Schon seit 1990 verdingt sich Mario nicht nur als professioneller
Prinzessinnen-Retter sondern auch als Facharzt für bakterielle Erkrankungen. Vom
Tetris-Erfolg beflügelt, hatte man sich bei Nintendo offenbar gedacht, dass auch
Mario sehr gut zu einem Knobelspiel passen würde. Herausgekommen ist ein
intelligenter und ungleich schwererer Puzzler als das große Blöckevorbild. Nach
diversen Auftritten auf allerlei Nintendo-Konsolen tritt Dr. Mario nun auch auf
WiiWare seinen Dienst an.
Eigentlich handelt es sich beim Download von „Dr. Mario & Bazillendjagd“ wie der
Name schon sagt um zwei Titel im selben Spiel. Befassen wir uns zunächst mit dem
klassischen Dr. Mario. Mit quer gehaltener Wiimote geht es hier fiesen Bakterien
an den Kragen. Das Spielprinzip ist einfach, aber knifflig: Wie bei Tetris
fallen von oben stetig Pillen in ein Glas herunter. In diesem Glas wimmelt es
bereits von verschiedenfarbigen Bakterien, die eliminiert werden wollen. Dabei
spielen die Farben Rot, Geld und Blau eine zentrale Rolle. Jeweils eine dieser
Farben ziert das Aussehen eines jeden Bakteriums, ebenso wie das der
herunterfallenden Pillen. Letztere bestehen aus zwei Teilen und können auch
zweifarbig daherkommen. Ziel ist es nun nicht, komplette Reihen zu bilden, die
sich auflösen, sondern vier gleichfarbige Elemente zusammenzubringen. Im besten
Fall sind ein bis zwei Bakterien in dieser Farbfolge dabei, denn dann lösen sich
die Schädlinge auf.
Was in der Theorie und erst Recht beim praktischen Test nach 10 Sekunden
verstanden zu sein scheint, entpuppt sich aber als durchaus verzwickte
Angelegenheit. Zweifarbige Pillen sorgen immer wieder dafür, dass Reste auf
„falsche“ (d.h. farbungleiche) Bakterien plumpsen, was zu späteren Verwicklungen
führen kann. Hier ist große Weitsicht vom Spieler gefordert sowie ein schnelles
Reaktionsvermögen bei immer schneller fallenden Pillen. Für noch mehr
Komplexität sorgt das Punkte-Kombo-System. Reine 4er-Reihen aufzulösen, ist mit
der Weile gut möglich, doch zwei oder drei Verkettungen zu erstellen, entpuppt
sich als wahre Aufgabe für Genies. Gerade dachte man, das Spiel sei bezwungen,
da kommt ein Online-Gegner daher und walzt euch innerhalb kürzester Zeit platt.

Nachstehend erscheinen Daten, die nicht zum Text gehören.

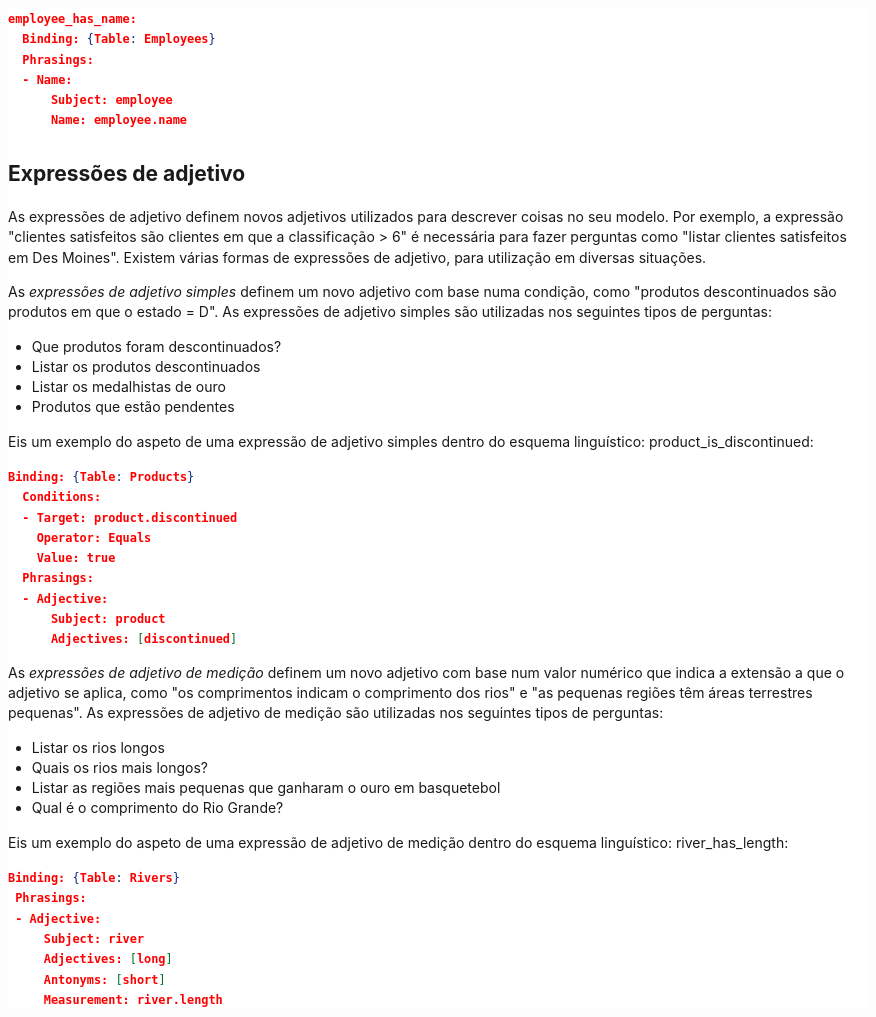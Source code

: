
 ```json
employee_has_name:
  Binding: {Table: Employees}
  Phrasings:
  - Name:
      Subject: employee
      Name: employee.name
```

 
## <a name="adjective-phrasings"></a>Expressões de adjetivo
As expressões de adjetivo definem novos adjetivos utilizados para descrever coisas no seu modelo. Por exemplo, a expressão "clientes satisfeitos são clientes em que a classificação > 6" é necessária para fazer perguntas como "listar clientes satisfeitos em Des Moines". Existem várias formas de expressões de adjetivo, para utilização em diversas situações.

As *expressões de adjetivo simples* definem um novo adjetivo com base numa condição, como "produtos descontinuados são produtos em que o estado = D". As expressões de adjetivo simples são utilizadas nos seguintes tipos de perguntas:
- Que produtos foram descontinuados?
- Listar os produtos descontinuados
- Listar os medalhistas de ouro
- Produtos que estão pendentes

Eis um exemplo do aspeto de uma expressão de adjetivo simples dentro do esquema linguístico: product_is_discontinued:

```json
Binding: {Table: Products}
  Conditions:
  - Target: product.discontinued
    Operator: Equals
    Value: true
  Phrasings:
  - Adjective:
      Subject: product
      Adjectives: [discontinued]
```

As *expressões de adjetivo de medição* definem um novo adjetivo com base num valor numérico que indica a extensão a que o adjetivo se aplica, como "os comprimentos indicam o comprimento dos rios" e "as pequenas regiões têm áreas terrestres pequenas". As expressões de adjetivo de medição são utilizadas nos seguintes tipos de perguntas:
- Listar os rios longos
- Quais os rios mais longos?
- Listar as regiões mais pequenas que ganharam o ouro em basquetebol
- Qual é o comprimento do Rio Grande?

Eis um exemplo do aspeto de uma expressão de adjetivo de medição dentro do esquema linguístico: river_has_length:

 ```json
Binding: {Table: Rivers}
  Phrasings:
  - Adjective:
      Subject: river
      Adjectives: [long]
      Antonyms: [short]
      Measurement: river.length
```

Da heißt es dann: Nichts wie zurück an den Highscore-Modus und üben, üben und
nochmals üben.
Wo wir gerade bei den Modi sind, verweilen wir doch kurz bei diesem Thema. Dr.
Mario offeriert euch insgesamt drei verschiedene Spielmodi, die sich alle aber
im Kern um das oben beschriebene Knobeln drehen. Im klassischen Modus dürft ihr
aus 20 Schwierigkeitsstufen und 3 Fallgeschwindigkeiten wählen und so auf
Highscore-Jagd gehen. Durch den Schwierigkeitsgrad bestimmt ihr die Anzahl der
zu vernichtenden Bazillen in eurem Glas. Je mehr unliebsame Gäste, desto
schwieriger das Auflösen sämtlicher Gestalten. Daneben bietet euch das Spiel die
Möglichkeit, gegen den CPU in einem Duell anzutreten. Der Modus erinnert
entfernt an den klassischen Mehrspielermodus von Tetris. Erinnert ihr euch? Habt
ihr dort mehr als zwei Reihen gleichzeitig aufgelöst, erschienen diese beim
Gegner. Hier genau das gleiche: Gelingt euch eine Kombo, in der mehr als ein
Bazillus über den Jordan geht, erscheinen beim Gegner zwei oder mehr
Pillenstücke zufälliger Farbe, die in der Regel richtig weh tun. Der Modus
„Blitz“ ist davon letztlich nur eine kleine Abwandlung. Hier müsst ihr nicht
alle Bakterien vernichten, sondern nur die, die aufdringlich blinken. Hier sind
ein genaues Auge und Verständnis dafür gefragt, welche Bakterien unbeachtet
liegen bleiben dürfen und welche weg müssen, um zu den blinkenden Exemplaren
vorstoßen zu können.
Wie bereits erwähnt, bleibt das Spielprinzip an sich aber unangetastet. Die
kleine Abwechslung, die diese Modi bieten, ist nicht mehr als ‚nett’. Spaßiger
ist aber der echte Zweispielermodus, der quasi wie der „vs. CPU“- Modus
funktioniert. Auch die „Blitz“- Variante ist hier möglich. Gegen einen Gegner
aus Fleisch und Blut lässt es sich doch gleich viel hitziger spielen als gegen
den recht emotionslosen Computer. Schade ist aber, dass man es versäumt hat,
einen 4-Spieler-Modus einzubauen. Vermutlich hätte die Übersicht etwas gelitten,
aber mit ein wenig abgespeckter Kulisse wäre es doch locker drin gewesen, wie
Tetris Party zeigt.
So weit die eine Hälfte des Spiels. Die andere, namens Bazillendjagd, ist eine
erweiterte Version des Ur-Prinzips von Dr. Mario. Es entstammt dem Spiel „Mehr
Dr. Kawashimas Gehirnjogging“. Auch hier fallen Pillen herunter und man muss
Bakterien vernichten, doch per Stylus konnten damals die herunterfallenden
Pillen gezogen werden und der fallende „Rest“ von 4er-Auflösungen konnte mit
schneller Hand noch bewegt und zurecht gelegt werden. Dieses Prinzip wurde 1:1
übernommen. Den Stylus ersetzt die Wiimote. Insgesamt erfordert diese Variante
weniger Weitblick, da man fallende Reste ja noch bewegen kann. Außerdem ist
stark an das Spielfeld herangezoomt worden, sodass letztlich weniger Platz
bleibt für die Pillen. Die Partien gehen damit auch schneller zu Ende. Schade
ist, dass man hier nicht mal mehr zu zweit an den Start gehen darf. Auch das
dürfte der Größe geschuldet sein, die dann hätte eingeschränkte werden müssen.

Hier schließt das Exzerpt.